*The input*
• • • • • • •

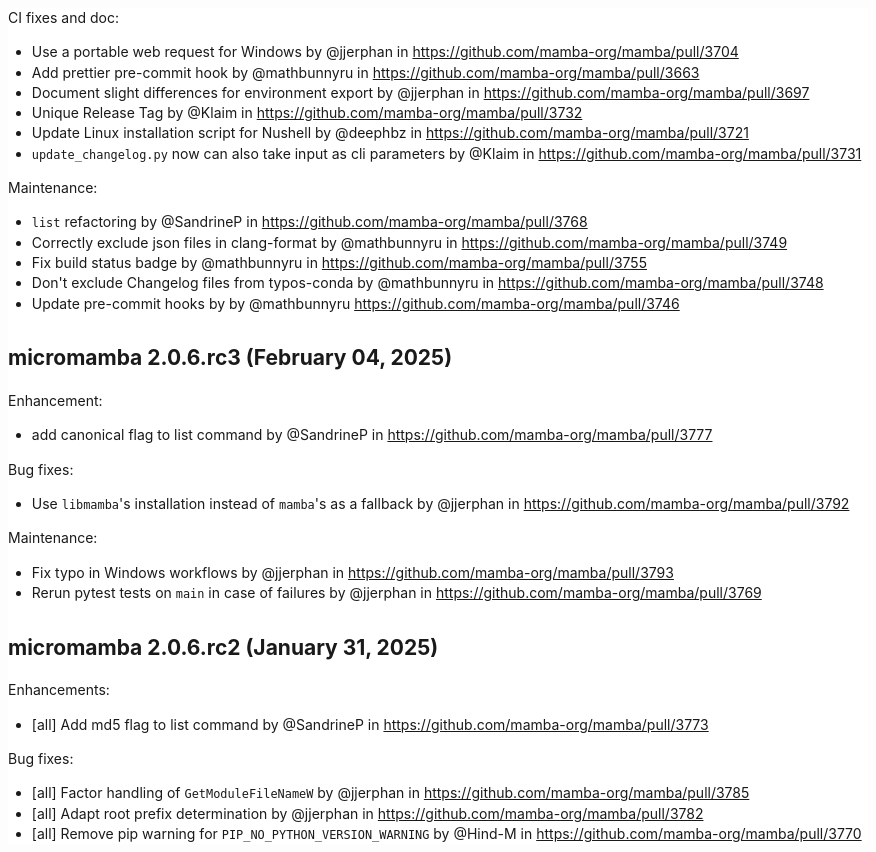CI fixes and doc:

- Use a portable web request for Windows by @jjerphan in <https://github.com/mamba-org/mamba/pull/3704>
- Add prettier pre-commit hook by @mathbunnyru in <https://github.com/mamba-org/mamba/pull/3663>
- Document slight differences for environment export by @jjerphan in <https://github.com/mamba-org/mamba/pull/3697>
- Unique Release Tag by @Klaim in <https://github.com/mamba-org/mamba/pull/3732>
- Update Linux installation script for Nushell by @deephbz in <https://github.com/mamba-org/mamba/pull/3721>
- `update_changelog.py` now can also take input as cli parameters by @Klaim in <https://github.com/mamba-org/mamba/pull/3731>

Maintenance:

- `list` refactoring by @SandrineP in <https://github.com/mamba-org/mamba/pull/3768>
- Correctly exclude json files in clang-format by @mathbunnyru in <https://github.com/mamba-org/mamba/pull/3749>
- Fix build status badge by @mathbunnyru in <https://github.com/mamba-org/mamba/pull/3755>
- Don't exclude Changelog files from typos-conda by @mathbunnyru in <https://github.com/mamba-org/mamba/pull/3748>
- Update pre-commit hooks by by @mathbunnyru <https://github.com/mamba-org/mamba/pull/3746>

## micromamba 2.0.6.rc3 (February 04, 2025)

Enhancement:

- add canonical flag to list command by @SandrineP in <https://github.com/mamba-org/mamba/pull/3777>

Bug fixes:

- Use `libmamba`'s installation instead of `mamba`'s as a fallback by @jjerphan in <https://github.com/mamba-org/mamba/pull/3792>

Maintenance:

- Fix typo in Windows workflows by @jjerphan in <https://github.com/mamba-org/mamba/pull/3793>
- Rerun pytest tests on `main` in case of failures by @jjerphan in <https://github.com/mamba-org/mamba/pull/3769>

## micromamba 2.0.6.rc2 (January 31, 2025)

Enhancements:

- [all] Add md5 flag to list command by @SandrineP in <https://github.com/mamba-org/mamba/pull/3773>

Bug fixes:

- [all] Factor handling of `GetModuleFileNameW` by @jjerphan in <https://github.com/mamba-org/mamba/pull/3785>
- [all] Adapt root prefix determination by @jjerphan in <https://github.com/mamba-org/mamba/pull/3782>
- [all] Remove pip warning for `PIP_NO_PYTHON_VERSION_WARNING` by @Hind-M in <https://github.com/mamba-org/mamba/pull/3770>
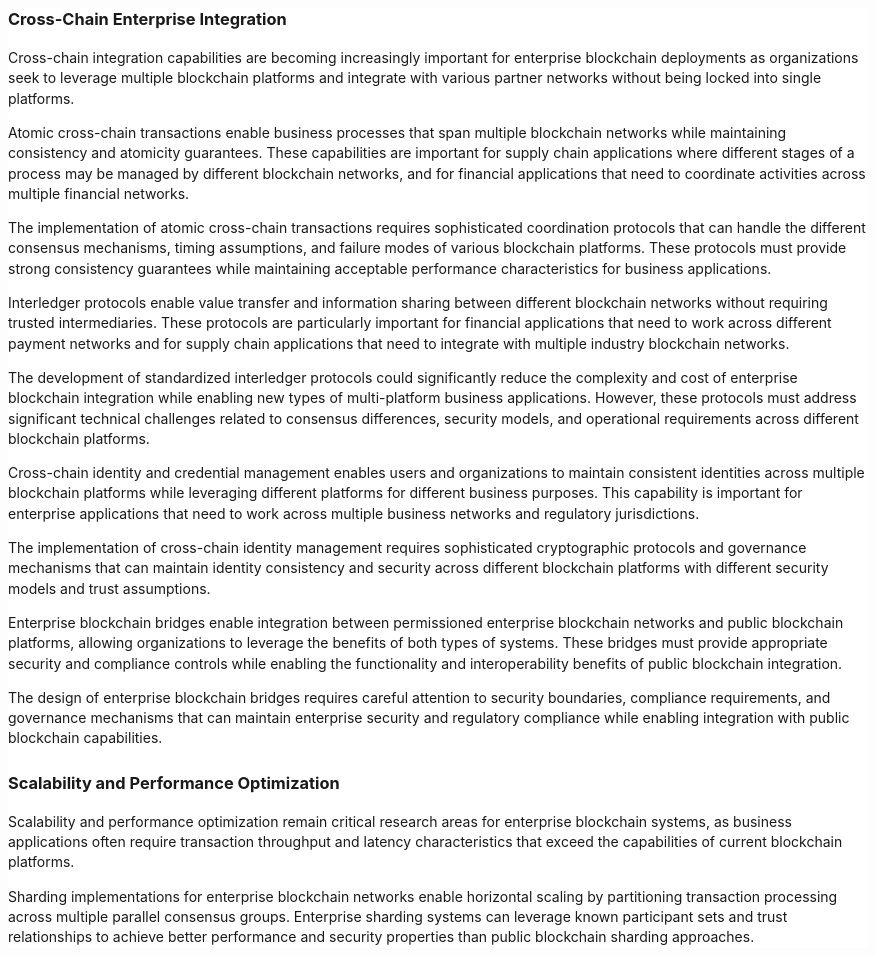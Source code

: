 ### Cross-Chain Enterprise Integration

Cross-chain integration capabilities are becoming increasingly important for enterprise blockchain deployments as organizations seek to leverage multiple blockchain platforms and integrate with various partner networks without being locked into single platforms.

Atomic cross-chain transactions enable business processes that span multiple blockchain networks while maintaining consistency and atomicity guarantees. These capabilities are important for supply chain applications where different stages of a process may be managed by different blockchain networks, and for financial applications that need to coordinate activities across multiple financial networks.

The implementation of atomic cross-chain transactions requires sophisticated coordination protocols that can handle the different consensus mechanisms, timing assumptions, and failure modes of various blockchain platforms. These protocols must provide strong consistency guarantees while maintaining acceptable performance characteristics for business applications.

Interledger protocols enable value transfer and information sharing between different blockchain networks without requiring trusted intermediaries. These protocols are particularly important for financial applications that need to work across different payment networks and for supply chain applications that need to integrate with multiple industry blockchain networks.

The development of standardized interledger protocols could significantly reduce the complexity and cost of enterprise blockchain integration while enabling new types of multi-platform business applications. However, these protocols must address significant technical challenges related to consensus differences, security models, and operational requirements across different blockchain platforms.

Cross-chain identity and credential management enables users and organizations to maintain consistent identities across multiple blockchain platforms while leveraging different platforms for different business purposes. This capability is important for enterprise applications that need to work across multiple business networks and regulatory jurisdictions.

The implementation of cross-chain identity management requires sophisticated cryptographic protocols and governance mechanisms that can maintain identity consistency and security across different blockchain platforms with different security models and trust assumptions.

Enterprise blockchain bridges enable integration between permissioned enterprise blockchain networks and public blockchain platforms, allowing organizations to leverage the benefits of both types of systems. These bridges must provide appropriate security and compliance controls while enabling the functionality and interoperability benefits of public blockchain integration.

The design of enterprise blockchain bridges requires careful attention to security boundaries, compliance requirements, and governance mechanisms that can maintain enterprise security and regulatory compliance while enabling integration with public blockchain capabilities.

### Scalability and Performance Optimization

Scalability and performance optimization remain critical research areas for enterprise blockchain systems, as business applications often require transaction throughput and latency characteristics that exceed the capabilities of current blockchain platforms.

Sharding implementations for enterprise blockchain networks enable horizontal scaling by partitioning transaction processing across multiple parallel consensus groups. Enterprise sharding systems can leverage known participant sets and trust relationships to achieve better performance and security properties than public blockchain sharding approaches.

• • • • • • •

*What you have to do*
All lines above between those holding "## micromamba 2.0.6.rc3 (February 04, 2025)" and "- [all] Adapt", inclusive, must be set down unchanged, and no other line may be included.

*Reply to the exercise*
## micromamba 2.0.6.rc3 (February 04, 2025)

Enhancement:

- add canonical flag to list command by @SandrineP in <https://github.com/mamba-org/mamba/pull/3777>

Bug fixes:

- Use `libmamba`'s installation instead of `mamba`'s as a fallback by @jjerphan in <https://github.com/mamba-org/mamba/pull/3792>

Maintenance:

- Fix typo in Windows workflows by @jjerphan in <https://github.com/mamba-org/mamba/pull/3793>
- Rerun pytest tests on `main` in case of failures by @jjerphan in <https://github.com/mamba-org/mamba/pull/3769>

## micromamba 2.0.6.rc2 (January 31, 2025)

Enhancements:

- [all] Add md5 flag to list command by @SandrineP in <https://github.com/mamba-org/mamba/pull/3773>

Bug fixes:

- [all] Factor handling of `GetModuleFileNameW` by @jjerphan in <https://github.com/mamba-org/mamba/pull/3785>
- [all] Adapt root prefix determination by @jjerphan in <https://github.com/mamba-org/mamba/pull/3782>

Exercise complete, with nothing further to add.